Valuation

Trust, But Verify: Investors, Managers Press for Fair Value Transparency

High-profile frauds and a serious economic downturn have led investors to rethink their asset allocations and strive for additional transparency for illiquid or less-transparent investments, some of which previously may have been considered “liquid.”

The introduction of Financial Accounting Standards Board Standard 157 (now Accounting Standard Codification Topic 820), which became effective in 2007, put fair value accounting on investors’ radar just as the financial crisis catapulted fair value accounting into the center of a media firestorm that alleged at times that the controversial accounting standard was a root cause of the Great Recession.

Whether fair value accounting contributed to the alternative asset industry’s challenges over the past two years will be debated for some time. But all signs indicate that fair value accounting is here to stay, and pending regulations are likely to reinforce its continued presence.

Accordingly, investment managers and investors are facing new realities, some of which have direct financial impacts (e.g., valuation) and some of which have indirect impacts (e.g., operations and policies).
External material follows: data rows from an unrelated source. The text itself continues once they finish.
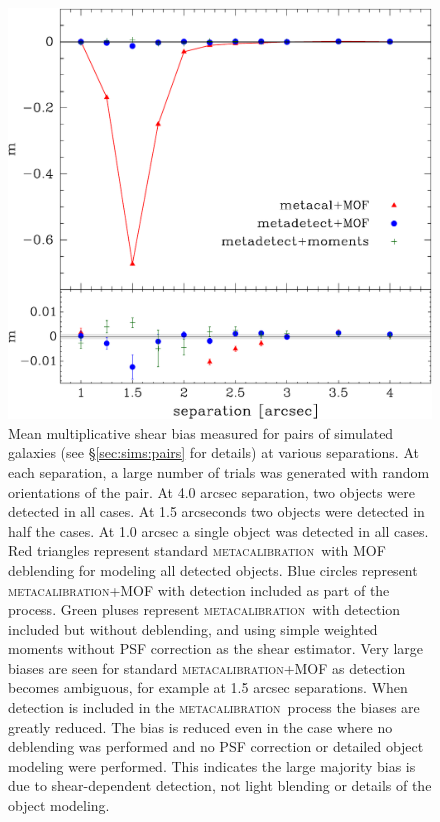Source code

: \documentclass[fleqn,useAMS,usenatbib]{mnras}
\newcommand{\mcal}{\textsc{metacalibration}}
\begin{document}
\begin{figure}
    \includegraphics[width=\columnwidth]{figures/pairs-mc-bdkpair.pdf}

    \caption{Mean multiplicative shear bias measured for pairs of simulated
    galaxies (see \S \ref {sec:sims:pairs} for details) at various separations.  At
    each separation, a large number of trials was generated with random
    orientations of the pair.  At 4.0 arcsec separation, two objects were
    detected in all cases.  At 1.5 arcseconds two objects were detected in half
    the cases.  At 1.0 arcsec a single object was detected in all cases.  Red
    triangles represent standard \mcal\ with MOF deblending for modeling all
    detected objects.  Blue circles represent \mcal+MOF with detection included
    as part of the process.  Green pluses represent \mcal\ with detection
    included but without deblending, and using simple weighted moments without
    PSF correction as the shear estimator. Very large biases are seen for
    standard \mcal+MOF as detection becomes ambiguous, for example at 1.5
    arcsec separations.  When detection is included in the \mcal\ process the
    biases are greatly reduced.  The bias is reduced even in the case where no
    deblending was performed and no PSF correction or detailed object modeling
    were performed.  This indicates the large majority bias is due to
    shear-dependent detection, not light blending or details of the object
    modeling.
    \label{fig:pairbias}}

\end{figure}
\end{document}
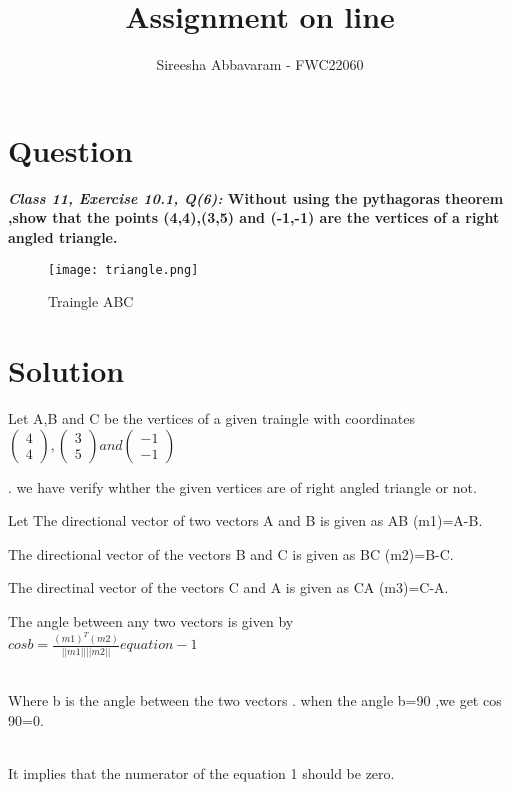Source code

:\documentclass[journal,12pt,twocolumn]{IEEEtran}
\title{\textbf{\\Assignment on line}}
\author{Sireesha Abbavaram - FWC22060}
\begin{document}
\maketitle


\section{Question}
\textbf{\textit{Class 11, Exercise 10.1, Q(6):} Without using the pythagoras theorem ,show that the points (4,4),(3,5) and (-1,-1) are the vertices of a right angled triangle.}

\begin{figure}[h!]
\centering
\texttt{[image: triangle.png]}
\centering
\caption{Traingle ABC}
\end{figure}


\section{Solution}
\raggedright 
\vspace{0.25cm}
Let A,B and C be the vertices of a given traingle with coordinates $\begin{pmatrix}
4 \\
4
\end{pmatrix}
, \begin{pmatrix}
3 \\
5
\end{pmatrix}
 and \begin{pmatrix}
-1 \\
-1
\end{pmatrix} $
\raggedright
. we have verify whther the given vertices are of right angled triangle or not.\\
\begin{center}
\raggedright
Let The directional vector of two vectors A and B is given as AB (m1)=A-B.
\end{center}
\vspace{0.25cm}
\begin{center}
The directional vector of the vectors B and C is given as BC (m2)=B-C.
\end{center}
\vspace{0.25cm}
\begin{center}
The directinal vector of the vectors C and A is given as CA (m3)=C-A.
\end{center}
\vspace{0.25cm}
The angle between any two vectors is given by
\boldmath
\\ $ cos b =\frac{(m1)^T(m2)}{||m1|| ||m2||}  equation-1$
\unboldmath
\vspace{0.5cm}\raggedright\\
Where b is the angle between the two vectors .
when the angle b=90 ,we get cos 90=0.
\vspace{0.5cm}\raggedright\\
It implies that the numerator of the equation 1 should be zero.
\end{document}
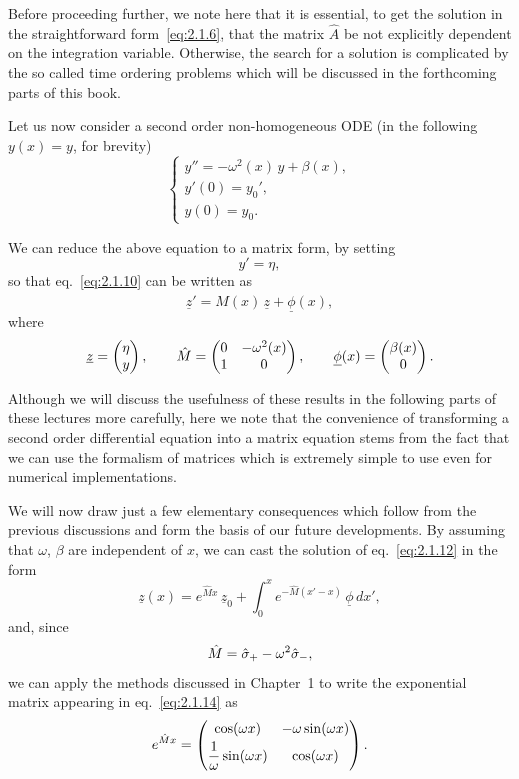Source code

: Before proceeding further, we note here that it is essential, to get the solution in the straightforward form~\eqref{eq:2.1.6}, that the matrix $\hat{A}$ be not explicitly dependent on the integration variable. Otherwise, the search for a solution is complicated by the so called time ordering problems which will be discussed in the forthcoming parts of this book.

Let us now consider a second order non-homogeneous ODE (in the following $y(x)=y$, for brevity)
\begin{equation}
\begin{cases}
y''=-\omega^{2}(x)\,y+\beta(x),\\[1mm]
y'(0)=y_{0}',\\
y(0)=y_{0}.
\end{cases}
\label{eq:2.1.10}
\end{equation}

We can reduce the above equation to a matrix form, by setting
\begin{equation}
y'=\eta,
\label{eq:2.1.11}
\end{equation}
so that eq.~\eqref{eq:2.1.10} can be written as
\begin{equation}
\underline{z}'=\hat{M}(x)\,\underline{z}+\underline{\phi}(x),
\label{eq:2.1.12}
\end{equation}
where
\begin{equation}
\underline{z}=\mat{\eta\\y},\qquad
\hat{M}=\mat{0&-\omega^{2}(x)\\1&0},\qquad
\underline{\phi}(x)=\mat{\beta(x)\\0}.
\label{eq:2.1.13}
\end{equation}

Although we will discuss the usefulness of these results in the following parts of these lectures more carefully, here we note that the convenience of transforming a second order differential equation into a matrix equation stems from the fact that we can use the formalism of matrices which is extremely simple to use even for numerical implementations.

We will now draw just a few elementary consequences which follow from the previous discussions and form the basis of our future developments. By assuming that $\omega$, $\beta$ are independent of $x$, we can cast the solution of eq.~\eqref{eq:2.1.12} in the form
\begin{equation}
\underline{z}(x)=e^{\hat{M}x}\,\underline{z}_{0}
+\int_{0}^{x}e^{-\hat{M}(x'-x)}\,\underline{\phi}\,dx',
\label{eq:2.1.14}
\end{equation}
and, since
\begin{equation}
\hat{M}=\spp-\omega^{2}\smm,
\label{eq:2.1.15}
\end{equation}
we can apply the methods discussed in Chapter~1 to write the exponential matrix appearing in eq.~\eqref{eq:2.1.14} as
\begin{equation}
e^{\hat{M}x}=
\mat{\cos(\omega x)&-\omega\sin(\omega x)\\[1mm]
\dfrac{1}{\omega}\sin(\omega x)&\cos(\omega x)}.
\label{eq:2.1.16}
\end{equation}

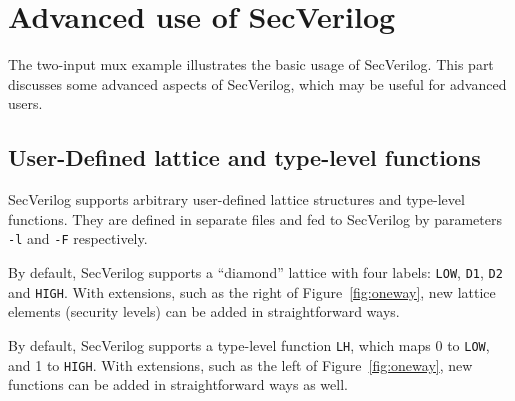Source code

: \documentclass [12pt, oneside, a4paper]{article}
\newcommand{\code}[1]{\texttt{#1}}
\begin{document}
{%

\section{Advanced use of SecVerilog}

The two-input mux example illustrates the basic usage of SecVerilog.
This part discusses some advanced aspects of SecVerilog, which may be
useful for advanced users.

\subsection{User-Defined lattice and type-level functions}

SecVerilog supports arbitrary user-defined lattice structures and
type-level functions. They are defined in separate files and fed to
SecVerilog by parameters \code{-l} and \code{-F} respectively.

By default, SecVerilog supports a ``diamond'' lattice with four
labels: \code{LOW}, \code{D1}, \code{D2} and \code{HIGH}. With
extensions, such as the right of Figure~\ref{fig:oneway}, new lattice
elements (security levels) can be added in straightforward ways.

By default, SecVerilog supports a type-level function \code{LH}, which
maps 0 to \code{LOW}, and 1 to \code{HIGH}. With extensions, such as
the left of Figure~\ref{fig:oneway}, new functions can be added in
straightforward ways as well.

}
\end{document}
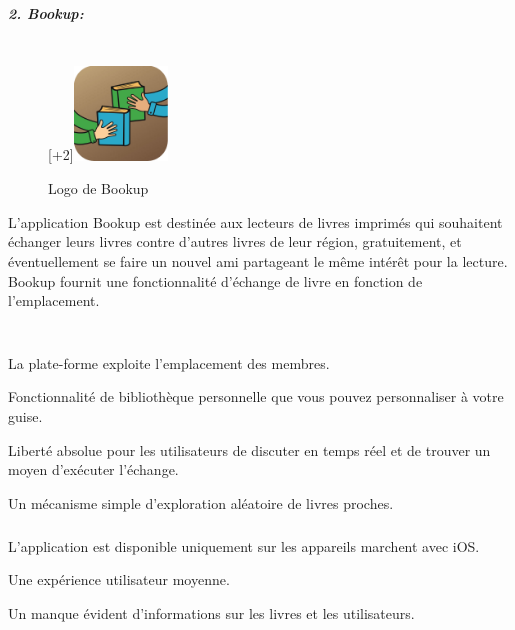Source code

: \subparagraph{{\large 2. Bookup:}\\\\}

\begin{figure}
		\raisebox{0pt}[\dimexpr\height+2\baselineskip\relax]{\includegraphics[width=2.5cm]{Images/chapter1/bookUpLogo.jpg}}
		\caption{Logo de Bookup}
\end{figure}

L'application Bookup est destinée aux lecteurs de livres imprimés qui souhaitent échanger leurs livres contre d'autres livres de leur région, gratuitement, et éventuellement se faire un nouvel ami partageant le même intérêt pour la lecture. Bookup fournit une fonctionnalité d’échange de livre en fonction de l’emplacement.\\\\%

\subparagraph*{}
\begin{list}{•}{\textbf{Avantages}}
	\item La plate-forme exploite l'emplacement des membres.
	\item Fonctionnalité de bibliothèque personnelle que vous pouvez personnaliser à votre guise.
	\item Liberté absolue pour les utilisateurs de discuter en temps réel et de trouver un moyen d'exécuter l'échange.
	\item Un mécanisme simple d'exploration aléatoire de livres proches.
\end{list}

\subparagraph*{}
\begin{list}{•}{\textbf{Inconvénients}}
	\item L'application est disponible uniquement sur les appareils marchent avec iOS.
	\item Une expérience utilisateur moyenne.
	\item Un manque évident d'informations sur les livres et les utilisateurs.
\end{list}

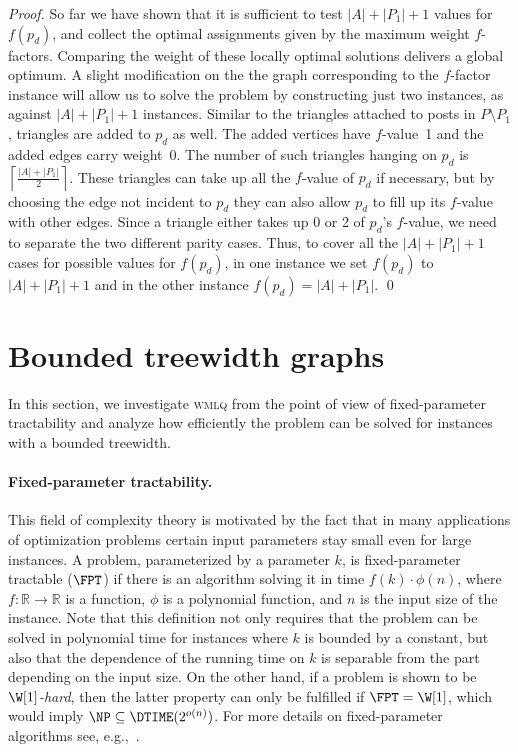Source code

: \documentclass{llncs}
\begin{document}
\begin{proof}
So far we have shown that it is sufficient to test  $|A| + |P_1| +1$ values for $f(p_d)$, and collect the optimal assignments given by the maximum weight $f$-factors. Comparing the weight of these locally optimal solutions delivers a global optimum. A slight modification on the the graph corresponding to the $f$-factor instance will allow us to solve the problem by constructing just two instances, as against $|A| + |P_1| +1$ instances. Similar to the triangles attached to posts in $P \setminus P_1$, triangles are added to $p_d$ as well. The added vertices have $f$-value~1 and the added edges carry weight~0. The number of such triangles hanging on $p_d$ is~$\left\lceil\frac{|A| + |P_1|}{2}\right\rceil$. These triangles can take up all the $f$-value of $p_d$ if necessary, but by choosing the edge not incident to $p_d$ they can also allow $p_d$ to fill up its $f$-value with other edges. Since a triangle either takes up 0 or 2 of $p_d$'s $f$-value, we need to separate the two different parity cases. Thus, to cover all the $|A| + |P_1| + 1$ cases for possible values for $f(p_d)$, in one instance we set $f(p_d)$ to $|A| + |P_1| + 1$ and in the other instance $f(p_d) = |A| + |P_1|$.
\qed
\end{proof}











\section{Bounded treewidth graphs}
\label{sec:bounded_tw}

In this section, we investigate \textsc{wmlq} from the point of view of fixed-parameter tractability and analyze how efficiently the problem can be solved for instances with a bounded treewidth.

\paragraph{Fixed-parameter tractability.}
This field of complexity theory is motivated by the fact that in many applications of optimization problems certain input parameters stay small even for large instances. 
A problem, parameterized by a parameter $k$, is fixed-parameter tractable ($\FPT$) if there is an algorithm solving it in time $f(k)\cdot \phi(n)$, where $f : \mathbb{R} \rightarrow \mathbb{R}$ is a function, $\phi$ is a polynomial function, and $n$ is the input size of the instance. Note that this definition not only requires that the problem can be solved in polynomial time for instances where $k$ is bounded by a constant, but also that the dependence of the running time on $k$ is separable from the part depending on the input size. On the other hand, if a problem is shown to be \emph{$\W[1]$-hard}, then the latter property can only be fulfilled if $\FPT = \W[1]$, which would imply $\NP \subseteq \DTIME(2^{o(n)})$. For more details on fixed-parameter algorithms see, e.g.,~\cite{Nie06}.
\end{document}
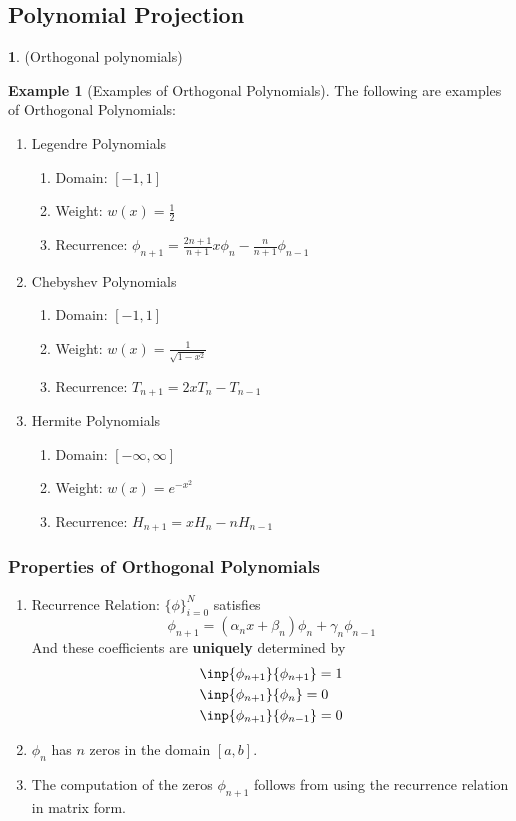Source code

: \documentclass[12pt]{article}
\theoremstyle{definition}
\newtheorem{definition}{\color{NavyBlue}{\textbf{Definition}}}
\newtheorem{example}{\color{WildStrawberry}Example}
\theoremstyle{definition}
\begin{document}
\subsection{Polynomial Projection}

\begin{definition}(Orthogonal polynomials)
	
\end{definition}

\begin{example}[Examples of Orthogonal Polynomials]
The following are examples of Orthogonal Polynomials:
\begin{enumerate}
	\item Legendre Polynomials
	\begin{enumerate}
		\item Domain: $[-1,1]$
		\item Weight: $w(x) = \frac{1}{2}$
		\item Recurrence: $\phi_{n+1} = \frac{2n+1}{n+1}x\phi_n - \frac{n}{n+1}\phi_{n-1}$
	\end{enumerate}
	\item Chebyshev Polynomials
	\begin{enumerate}
		\item Domain: $[-1,1]$
		\item Weight: $w(x) = \frac{1}{\sqrt{1-x^2}}$
		\item Recurrence: $T_{n+1} = 2x T_n - T_{n-1}$
	\end{enumerate}
	\item Hermite Polynomials
	\begin{enumerate}
		\item Domain: $[-\infty,\infty]$
		\item Weight: $w(x) = e^{-x^2}$
		\item Recurrence: $H_{n+1} = xH_n - nH_{n-1}$
	\end{enumerate}
\end{enumerate}
\end{example}

\subsubsection{Properties of Orthogonal Polynomials}
\begin{enumerate}
	\item Recurrence Relation: $\{\phi\}_{i=0}^N$ satisfies
	\begin{equation}
		\phi_{n+1} = (\alpha_n x + \beta_n)\phi_n + \gamma_n \phi_{n-1}
	\end{equation}
	And these coefficients are \textbf{uniquely} determined by 
	\begin{align*}
		&\inp{\phi_{n+1}}{\phi_{n+1}} = 1 \\
		&\inp{\phi_{n+1}}{\phi_{n}} = 0 \\
		&\inp{\phi_{n+1}}{\phi_{n-1}} = 0
	\end{align*}
	\item $\phi_n$ has $n$ zeros in the domain $[a,b]$.
	\item The computation of the zeros $\phi_{n+1}$ follows from using the recurrence relation in matrix form. 
\end{enumerate}
\end{document}
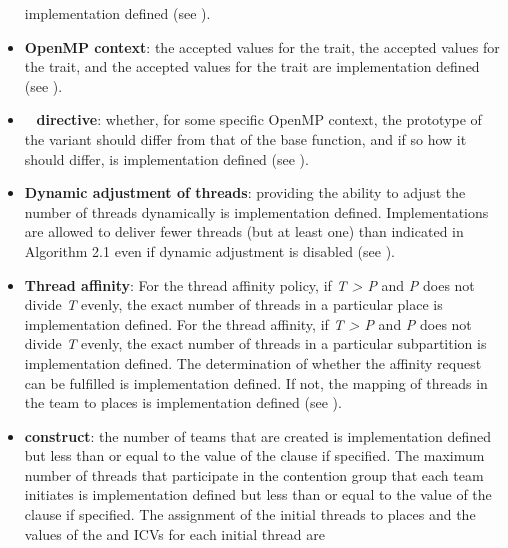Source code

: \begin{itemize}
      implementation defined (see ).
\item \textbf{OpenMP context}: the accepted  values for
      the  trait, the accepted  values for the
       trait, and the accepted  values for
      the  trait are implementation defined (see
      ).
\item {}~ \textbf{directive}: whether, for some specific
      OpenMP context, the prototype of the variant should differ from that of
      the base function, and if so how it should differ, is implementation defined
      (see ).
\item \textbf{Dynamic adjustment of threads}: providing the ability to 
      adjust the number of threads dynamically is implementation defined. 
      Implementations are allowed to deliver fewer threads (but at least one) 
      than indicated in Algorithm 2.1 even if dynamic adjustment is disabled (see 
      ).
\item \textbf{Thread affinity}: For the  thread affinity policy, 
      if \emph{T > P} and \emph{P} does not divide \emph{T} evenly, the exact
      number of threads in a particular place is implementation defined.
      For the  thread affinity, if \emph{T > P} and \emph{P} does not
      divide \emph{T} evenly, the exact number of threads in a particular
      subpartition is implementation defined.  The determination of
      whether the affinity request can be fulfilled is implementation
      defined.  If not, the mapping of threads in the team 
      to places is implementation defined (see
      ).
\item {} \textbf{construct}: the number of teams that are created 
      is implementation defined but less than or equal to the value of the 
       clause if specified. The maximum number of threads 
      that participate in the contention group that each team initiates is
      implementation defined but less than or equal to the value of the 
       clause if specified.  The assignment of the 
      initial threads to places and the values of the  
      and  ICVs for each initial thread are

\end{itemize}
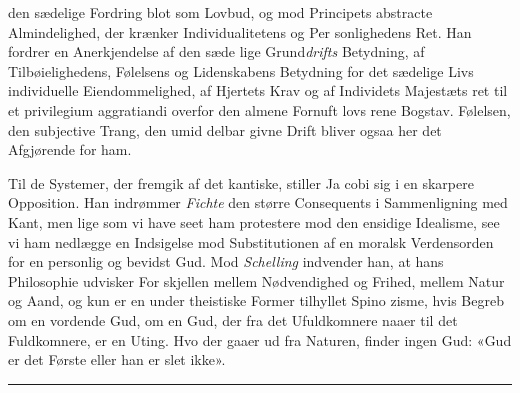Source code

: \documentclass[12pt,a4paper]{book}
\newcommand{\divrule}{\begin{center}\rule{2cm}{0.4pt}\end{center}}
\begin{document}
den sædelige Fordring blot som Lovbud, og mod Principets
abstracte Almindelighed, der krænker Individualitetens og Per\-%
sonlighedens Ret. Han fordrer en Anerkjendelse af den sæde\-%
lige Grund\emph{drifts} Betydning, af Tilbøielighedens, Følelsens og
Lidenskabens Betydning for det sædelige Livs individuelle
Eiendommelighed, af Hjertets Krav og af Individets Majestæts\-%
ret til et privilegium aggratiandi overfor den almene Fornuft\-%
lovs rene Bogstav. Følelsen, den subjective Trang, den umid\-%
delbar givne Drift bliver ogsaa her det Afgjørende for ham.

Til de Systemer, der fremgik af det kantiske, stiller Ja\-%
cobi sig i en skarpere Opposition. Han indrømmer \emph{Fichte}
den større Consequents i Sammenligning med Kant, men lige\-%
som vi have seet ham protestere mod den ensidige Idealisme,
see vi ham nedlægge en Indsigelse mod Substitutionen af en
moralsk Verdensorden for en personlig og bevidst Gud. Mod
\emph{Schelling} indvender han, at hans Philosophie udvisker For\-%
skjellen mellem Nødvendighed og Frihed, mellem Natur og
Aand, og kun er en under theistiske Former tilhyllet Spino\-%
zisme, hvis Begreb om en vordende Gud, om en Gud, der fra
det Ufuldkomnere naaer til det Fuldkomnere, er en Uting.
Hvo der gaaer ud fra Naturen, finder ingen Gud: «Gud er det
Første eller han er slet ikke».

\divrule
\end{document}
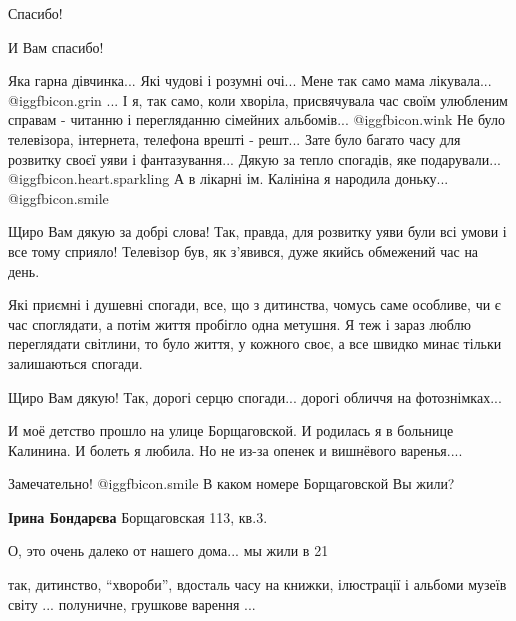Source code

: \begin{itemize}
Спасибо!

И Вам спасибо!


Яка гарна дівчинка... Які чудові і розумні очі... Мене так само мама
лікувала...  @igg{fbicon.grin} ... І я, так само, коли хворіла, присвячувала
час своїм улюбленим справам - читанню і перегляданню сімейних альбомів...
@igg{fbicon.wink}  Не було телевізора, інтернета, телефона врешті - решт...
Зате було багато часу для розвитку своєї уяви і фантазування... Дякую за тепло
спогадів, яке подарували...  @igg{fbicon.heart.sparkling}  А в лікарні ім.
Калініна я народила доньку...  @igg{fbicon.smile} 

\begin{itemize} %

Щиро Вам дякую за добрі слова! Так, правда, для розвитку уяви були всі умови і
все тому сприяло! Телевізор був, як з'явився, дуже якийсь обмежений час на
день.

\end{itemize} %


Які приємні і душевні спогади, все, що з дитинства, чомусь саме особливе, чи є час
споглядати, а потім життя пробігло одна метушня. Я теж і зараз люблю переглядати
світлини, то було життя, у кожного своє, а все швидко минає тільки залишаються
спогади.

Щиро Вам дякую!
Так, дорогі серцю спогади... дорогі обличчя на фотознімках...


И моё детство прошло на улице Борщаговской. И родилась я в больнице Калинина. И
болеть я любила. Но не из-за опенек и вишнёвого варенья....

\begin{itemize} %
Замечательно!  @igg{fbicon.smile}  В каком номере Борщаговской Вы жили?

\textbf{Ірина Бондарєва} Борщаговская 113, кв.3.

О, это очень далеко от нашего дома... мы жили в 21
\end{itemize} %

так, дитинство, \enquote{хвороби}, вдосталь часу на книжки, ілюстрації і альбоми музеїв
світу ... полуничне, грушкове варення ...


\end{itemize}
As a result, investors and investment managers must deal with yet another series of highly complicated issues.

The investors' perspective

As the pendulum of power has shifted from the investment manager to the limited partner, the new mantra for investors in alternative assets has become “Trust, but verify.” Gone are the days of investors limiting their diligence process because they feel fortunate to have been granted the privilege of investing in someone’s fund.